Homer y Langley, aunque en cierto modo la representan e incluso la ponen en práctica, rechazan de plano esa forma de vida. Ya en las primeras páginas de la narración se advierte una dura crítica al afán de riqueza, a los destrozos y al daño que la industrialización desmedida causa en nuestro entorno, una situación que irrita a nuestros protagonistas: “Cuanto más enterrado se hallaba nuestro país bajo capas de humo industrial, cuanto más carbón se extraía ruidosamente de las minas, cuantas más locomotoras descomunales atronaban en la noche y más cosechadoras enormes surcaban los campos de cultivo y más coches negros pululaban por las calles, dando bocinazos y estrellándose unos contra otros, tanto más veneraba la Naturaleza el pueblo americano”. Esa idea del respeto a la naturaleza, de la lucha y la preocupación por su conservación, simbolizada por el espacio verde de Central Park, se repite cada cierto tiempo en la novela, y dice mucho de la sociedad que describe.
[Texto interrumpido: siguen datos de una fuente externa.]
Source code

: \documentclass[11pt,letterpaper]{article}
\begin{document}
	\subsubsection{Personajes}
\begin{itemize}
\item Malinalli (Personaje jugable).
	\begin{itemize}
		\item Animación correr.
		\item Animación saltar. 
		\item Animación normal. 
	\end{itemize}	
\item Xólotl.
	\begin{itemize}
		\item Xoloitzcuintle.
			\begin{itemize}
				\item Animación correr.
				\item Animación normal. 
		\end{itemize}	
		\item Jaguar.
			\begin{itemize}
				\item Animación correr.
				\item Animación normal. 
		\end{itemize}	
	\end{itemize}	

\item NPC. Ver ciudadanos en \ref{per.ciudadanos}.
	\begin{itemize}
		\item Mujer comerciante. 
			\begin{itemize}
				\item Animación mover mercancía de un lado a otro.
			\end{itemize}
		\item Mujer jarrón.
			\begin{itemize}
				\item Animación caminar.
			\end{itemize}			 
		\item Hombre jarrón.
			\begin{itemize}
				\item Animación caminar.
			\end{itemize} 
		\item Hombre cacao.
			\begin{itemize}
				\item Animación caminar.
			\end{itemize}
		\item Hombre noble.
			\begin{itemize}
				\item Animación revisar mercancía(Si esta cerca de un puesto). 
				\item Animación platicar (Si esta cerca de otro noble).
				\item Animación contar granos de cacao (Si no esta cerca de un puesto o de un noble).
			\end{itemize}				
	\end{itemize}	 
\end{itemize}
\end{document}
Aunque vistos desde fuera los hermanos Collyer puedan parecer dos locos viviendo en un mundo de cuerdos, tal vez convenga reflexionar si no es al revés, si no son dos cuerdos viviendo en un mundo de locos, pues si algo conservan y transmiten ambos es humanidad y cariño. Es cierto que en ocasiones se ganan a pulso la ira de las instituciones, que toman decisiones equivocadas, pero no hacen daño a nadie. Su comportamiento a menudo es absurdo y disparatado, una parodia del pensamiento clásico norteamericano, aunque en otros momentos actúan y razonan con extraordinaria lucidez. Chocan así con una sociedad que les decepciona y contra la que se rebelan. Emprenden entonces una lucha titánica que saben perdida de antemano, conscientes de que el futuro se burlará de ellos tratándolos de chiflados y maniáticos. Bastante de eso hay, qué duda cabe. Sin embargo, su destino nos emociona, nos impacta y nos turba, pues todos llevamos dentro algo de los hermanos Collyer.

Doctorow ha conseguido que veamos la realidad de nuestro mundo con otros ojos, haciéndonos dudar sobre quiénes son verdaderamente los ciegos en esta historia. Y lo ha hecho como sólo los grandes escritores pueden hacerlo. Interpretando la vida de los hermanos Collyer tras más de medio siglo de burlas y desprecios, ha demostrado lo maravillosa que puede llegar a ser la literatura; ha demostrado cómo, devolviéndoles la dignidad a Homer y Langley, nos la está devolviendo a todos.